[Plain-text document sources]
--- START ---

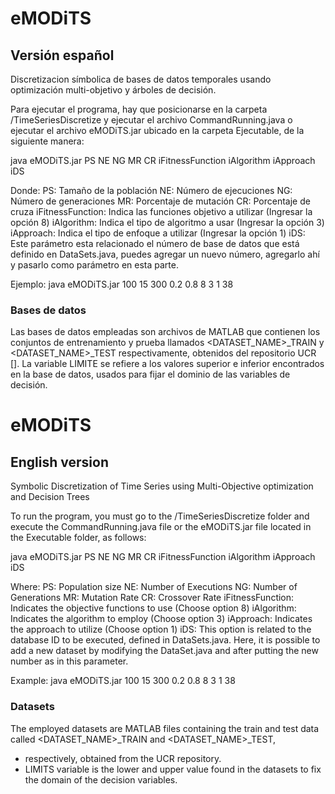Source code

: # eMODiTS
## Versión español
Discretizacion símbolica de bases de datos temporales usando optimización multi-objetivo y árboles de decisión.

Para ejecutar el programa, hay que posicionarse en la carpeta /TimeSeriesDiscretize y ejecutar el archivo CommandRunning.java o ejecutar el archivo eMODiTS.jar ubicado en la carpeta Ejecutable, de la siguiente manera:

  java eMODiTS.jar PS NE NG MR CR iFitnessFunction iAlgorithm iApproach iDS

Donde:
  PS: Tamaño de la población
  NE: Número de ejecuciones
  NG: Número de generaciones
  MR: Porcentaje de mutación
  CR: Porcentaje de cruza
  iFitnessFunction: Indica las funciones objetivo a utilizar (Ingresar la opción 8)
  iAlgorithm: Indica el tipo de algoritmo a usar (Ingresar la opción 3)
  iApproach: Indica el tipo de enfoque a utilizar (Ingresar la opción 1)
  iDS: Este parámetro esta relacionado el número de base de datos que está definido en DataSets.java, puedes agregar un nuevo número, agregarlo ahí y pasarlo como parámetro       en esta parte.

Ejemplo:
  java eMODiTS.jar 100 15 300 0.2 0.8 8 3 1 38

### Bases de datos
Las bases de datos empleadas son archivos de MATLAB que contienen los conjuntos de entrenamiento y prueba llamados <DATASET_NAME>_TRAIN y <DATASET_NAME>_TEST respectivamente, obtenidos del repositorio UCR []. 
La variable LIMITE se refiere a los valores superior e inferior encontrados en la base de datos, usados para fijar el dominio de las variables de decisión.
# eMODiTS
## English version
Symbolic Discretization of Time Series using Multi-Objective optimization and Decision Trees

To run the program, you must go to the /TimeSeriesDiscretize folder and execute the CommandRunning.java file or the eMODiTS.jar file located in the Executable folder, as follows:

  java eMODiTS.jar PS NE NG MR CR iFitnessFunction iAlgorithm iApproach iDS

Where:
  PS: Population size
  NE: Number of Executions
  NG: Number of Generations
  MR: Mutation Rate
  CR: Crossover Rate
  iFitnessFunction: Indicates the objective functions to use (Choose option 8)
  iAlgorithm: Indicates the algorithm to employ (Choose option 3)
  iApproach: Indicates the approach to utilize (Choose option 1)
  iDS: This option is related to the database ID to be executed, defined in DataSets.java. Here, it is possible to add a new dataset by modifying the DataSet.java and after         putting the new number as in this parameter.
  
Example:
  java eMODiTS.jar 100 15 300 0.2 0.8 8 3 1 38  

### Datasets
The employed datasets are MATLAB files containing the train and test data called <DATASET_NAME>_TRAIN and <DATASET_NAME>_TEST, 
 * respectively, obtained from the UCR repository. 
 * LIMITS variable is the lower and upper value found in the datasets to fix the domain of the decision variables.
  
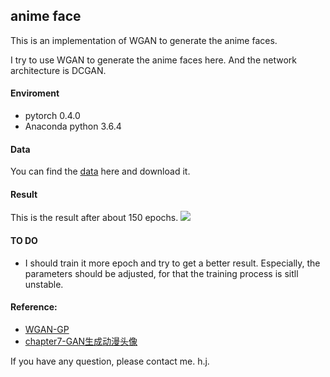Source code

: ## anime face
This is an implementation of WGAN to generate the anime faces.

I try to use WGAN to generate the anime faces here.
And the network architecture is DCGAN. 

#### Enviroment
* pytorch 0.4.0
* Anaconda python 3.6.4

#### Data
You can find the [data](https://github.com/chenyuntc/pytorch-book/tree/master/chapter7-GAN%E7%94%9F%E6%88%90%E5%8A%A8%E6%BC%AB%E5%A4%B4%E5%83%8F) here and download it.

#### Result
This is the result after about 150 epochs.
![](https://github.com/huijianpzh/generative-models/blob/master/WGAN/anime_face/test.png)

#### TO DO
* I should train it more epoch and try to get a better result. Especially, the parameters should be adjusted, for that the training process is sitll unstable.

#### Reference:
* [WGAN-GP](https://github.com/caogang/wgan-gp)
* [chapter7-GAN生成动漫头像](https://github.com/chenyuntc/pytorch-book/tree/master/chapter7-GAN%E7%94%9F%E6%88%90%E5%8A%A8%E6%BC%AB%E5%A4%B4%E5%83%8F)

If you have any question, please contact me.
h.j.
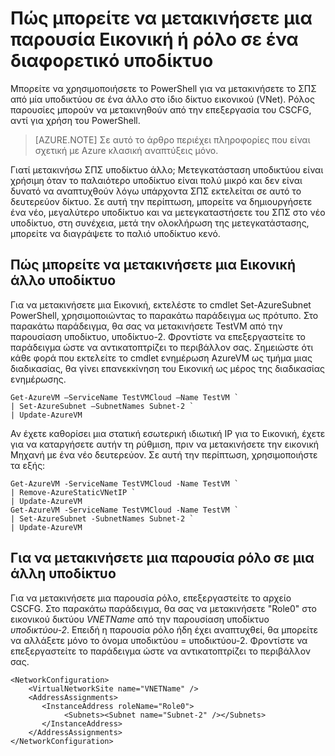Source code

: <properties 
   pageTitle="Πώς μπορείτε να μετακινήσετε μια παρουσία Εικονική ή ρόλο σε ένα διαφορετικό υποδίκτυο"
   description="Μάθετε πώς μπορείτε να μετακινήσετε ΣΠΣ και παρουσίες ρόλο σε διαφορετικό υποδίκτυο"
   services="virtual-network"
   documentationCenter="na"
   authors="jimdial"
   manager="carmonm"
   editor="tysonn" />
<tags 
   ms.service="virtual-network"
   ms.devlang="na"
   ms.topic="article"
   ms.tgt_pltfrm="na"
   ms.workload="infrastructure-services"
   ms.date="03/22/2016"
   ms.author="jdial" />

# <a name="how-to-move-a-vm-or-role-instance-to-a-different-subnet"></a>Πώς μπορείτε να μετακινήσετε μια παρουσία Εικονική ή ρόλο σε ένα διαφορετικό υποδίκτυο

Μπορείτε να χρησιμοποιήσετε το PowerShell για να μετακινήσετε το ΣΠΣ από μία υποδικτύου σε ένα άλλο στο ίδιο δίκτυο εικονικού (VNet). Ρόλος παρουσίες μπορούν να μετακινηθούν από την επεξεργασία του CSCFG, αντί για χρήση του PowerShell.

>[AZURE.NOTE] Σε αυτό το άρθρο περιέχει πληροφορίες που είναι σχετική με Azure κλασική αναπτύξεις μόνο.

Γιατί μετακινήσω ΣΠΣ υποδίκτυο άλλο; Μετεγκατάσταση υποδικτύου είναι χρήσιμη όταν το παλαιότερο υποδίκτυο είναι πολύ μικρό και δεν είναι δυνατό να αναπτυχθούν λόγω υπάρχοντα ΣΠΣ εκτελείται σε αυτό το δευτερεύον δίκτυο. Σε αυτή την περίπτωση, μπορείτε να δημιουργήσετε ένα νέο, μεγαλύτερο υποδίκτυο και να μετεγκαταστήσετε του ΣΠΣ στο νέο υποδίκτυο, στη συνέχεια, μετά την ολοκλήρωση της μετεγκατάστασης, μπορείτε να διαγράψετε το παλιό υποδίκτυο κενό.

## <a name="how-to-move-a-vm-to-another-subnet"></a>Πώς μπορείτε να μετακινήσετε μια Εικονική άλλο υποδίκτυο

Για να μετακινήσετε μια Εικονική, εκτελέστε το cmdlet Set-AzureSubnet PowerShell, χρησιμοποιώντας το παρακάτω παράδειγμα ως πρότυπο. Στο παρακάτω παράδειγμα, θα σας να μετακινήσετε TestVM από την παρουσίαση υποδίκτυο, υποδίκτυο-2. Φροντίστε να επεξεργαστείτε το παράδειγμα ώστε να αντικατοπτρίζει το περιβάλλον σας. Σημειώστε ότι κάθε φορά που εκτελείτε το cmdlet ενημέρωση AzureVM ως τμήμα μιας διαδικασίας, θα γίνει επανεκκίνηση του Εικονική ως μέρος της διαδικασίας ενημέρωσης.

    Get-AzureVM –ServiceName TestVMCloud –Name TestVM `
  	| Set-AzureSubnet –SubnetNames Subnet-2 `
  	| Update-AzureVM

Αν έχετε καθορίσει μια στατική εσωτερική ιδιωτική IP για το Εικονική, έχετε για να καταργήσετε αυτήν τη ρύθμιση, πριν να μετακινήσετε την εικονική Μηχανή με ένα νέο δευτερεύον. Σε αυτή την περίπτωση, χρησιμοποιήστε τα εξής:

    Get-AzureVM -ServiceName TestVMCloud -Name TestVM `
  	| Remove-AzureStaticVNetIP `
  	| Update-AzureVM
    Get-AzureVM -ServiceName TestVMCloud -Name TestVM `
  	| Set-AzureSubnet -SubnetNames Subnet-2 `
  	| Update-AzureVM

## <a name="to-move-a-role-instance-to-another-subnet"></a>Για να μετακινήσετε μια παρουσία ρόλο σε μια άλλη υποδίκτυο

Για να μετακινήσετε μια παρουσία ρόλο, επεξεργαστείτε το αρχείο CSCFG. Στο παρακάτω παράδειγμα, θα σας να μετακινήσετε "Role0" στο εικονικού δικτύου *VNETName* από την παρουσίαση υποδίκτυο *υποδικτύου-2*. Επειδή η παρουσία ρόλο ήδη έχει αναπτυχθεί, θα μπορείτε να αλλάξετε μόνο το όνομα υποδικτύου = υποδικτύου-2. Φροντίστε να επεξεργαστείτε το παράδειγμα ώστε να αντικατοπτρίζει το περιβάλλον σας.

    <NetworkConfiguration>
        <VirtualNetworkSite name="VNETName" />
        <AddressAssignments>
           <InstanceAddress roleName="Role0">
                <Subnets><Subnet name="Subnet-2" /></Subnets>
           </InstanceAddress>
        </AddressAssignments>
    </NetworkConfiguration> 
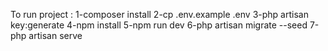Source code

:To run project :
    1-composer install 
    2-cp .env.example .env
    3-php artisan key:generate
    4-npm install
    5-npm run dev
    6-php artisan migrate --seed 
    7-php artisan serve
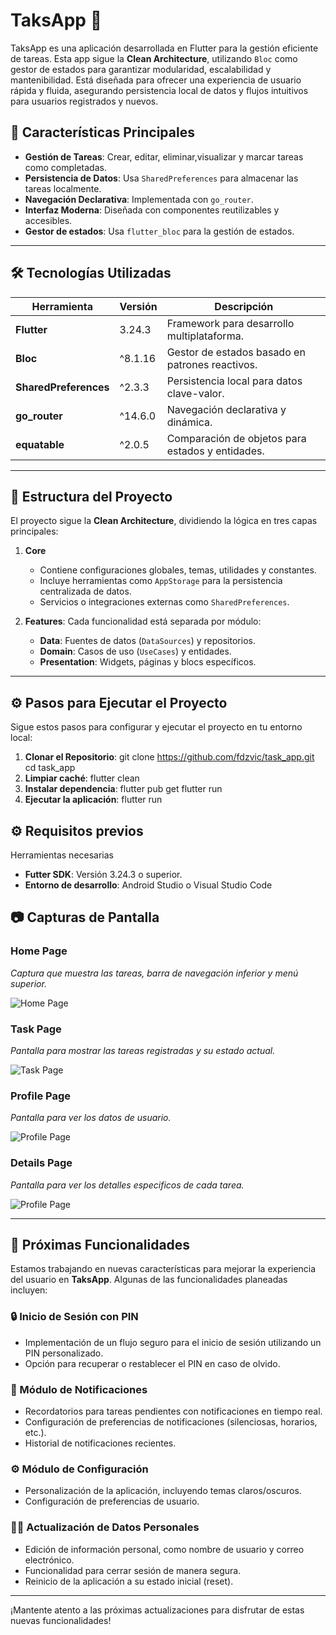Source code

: # TaksApp 📝

TaksApp es una aplicación desarrollada en Flutter para la gestión eficiente de tareas. Esta app sigue la **Clean Architecture**, utilizando `Bloc` como gestor de estados para garantizar modularidad, escalabilidad y mantenibilidad. Está diseñada para ofrecer una experiencia de usuario rápida y fluida, asegurando persistencia local de datos y flujos intuitivos para usuarios registrados y nuevos.

## 🚀 Características Principales

- **Gestión de Tareas**: Crear, editar, eliminar,visualizar y marcar tareas como completadas.
- **Persistencia de Datos**: Usa `SharedPreferences` para almacenar las tareas localmente.
- **Navegación Declarativa**: Implementada con `go_router`.
- **Interfaz Moderna**: Diseñada con componentes reutilizables y accesibles.
- **Gestor de estados**: Usa `flutter_bloc` para la gestión de estados.

---

## 🛠️ Tecnologías Utilizadas

| Herramienta         | Versión         | Descripción                             |
|---------------------|----------------|-----------------------------------------|
| **Flutter**         | 3.24.3         | Framework para desarrollo multiplataforma. |
| **Bloc**            | ^8.1.16         | Gestor de estados basado en patrones reactivos. |
| **SharedPreferences** | ^2.3.3      | Persistencia local para datos clave-valor. |
| **go_router**       | ^14.6.0         | Navegación declarativa y dinámica.       |
| **equatable**       | ^2.0.5         | Comparación de objetos para estados y entidades. |

---

## 📂 Estructura del Proyecto

El proyecto sigue la **Clean Architecture**, dividiendo la lógica en tres capas principales:

1. **Core**
   - Contiene configuraciones globales, temas, utilidades y constantes.
   - Incluye herramientas como `AppStorage` para la persistencia centralizada de datos.
   - Servicios o integraciones externas como `SharedPreferences`.

2. **Features**:
   Cada funcionalidad está separada por módulo:
   - **Data**: Fuentes de datos (`DataSources`) y repositorios.
   - **Domain**: Casos de uso (`UseCases`) y entidades.
   - **Presentation**: Widgets, páginas y blocs específicos.

---

## ⚙️ Pasos para Ejecutar el Proyecto

Sigue estos pasos para configurar y ejecutar el proyecto en tu entorno local:

1. **Clonar el Repositorio**:
git clone <https://github.com/fdzvic/task_app.git>
cd task_app
2. **Limpiar caché**:
flutter clean
3. **Instalar dependencia**:
flutter pub get
flutter run
4. **Ejecutar la aplicación**:
flutter run

## ⚙️ Requisitos previos

Herramientas necesarias

- **Futter SDK**: Versión 3.24.3 o superior.
- **Entorno de desarrollo**: Android Studio o Visual Studio Code

## 📷 Capturas de Pantalla

### Home Page

_Captura que muestra las tareas, barra de navegación inferior y menú superior._

![Home Page](assets/images/home_app.jpg)

### Task Page

_Pantalla para mostrar las tareas registradas y su estado actual._

![Task Page](assets/images/task_app.jpg)

### Profile Page

_Pantalla para ver los datos de usuario._

![Profile Page](assets/images/profile_app.jpg)

### Details Page

_Pantalla para ver los detalles especificos de cada tarea._

![Profile Page](assets/images/details_task.jpg)

---

## 🔮 Próximas Funcionalidades

Estamos trabajando en nuevas características para mejorar la experiencia del usuario en **TaksApp**. Algunas de las funcionalidades planeadas incluyen:

### 🔒 Inicio de Sesión con PIN

- Implementación de un flujo seguro para el inicio de sesión utilizando un PIN personalizado.
- Opción para recuperar o restablecer el PIN en caso de olvido.

### 🔔 Módulo de Notificaciones

- Recordatorios para tareas pendientes con notificaciones en tiempo real.
- Configuración de preferencias de notificaciones (silenciosas, horarios, etc.).
- Historial de notificaciones recientes.

### ⚙️ Módulo de Configuración

- Personalización de la aplicación, incluyendo temas claros/oscuros.
- Configuración de preferencias de usuario.

### 🧑‍💼 Actualización de Datos Personales

- Edición de información personal, como nombre de usuario y correo electrónico.
- Funcionalidad para cerrar sesión de manera segura.
- Reinicio de la aplicación a su estado inicial (reset).

---

¡Mantente atento a las próximas actualizaciones para disfrutar de estas nuevas funcionalidades!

--- END ---

About this exercise =>
Your task is to transcribe the line containing "- Reinicio de" and every line after it, through the last line of the data, exactly as written and with nothing more.

Solution to the problem =>
- Reinicio de la aplicación a su estado inicial (reset).

---

¡Mantente atento a las próximas actualizaciones para disfrutar de estas nuevas funcionalidades!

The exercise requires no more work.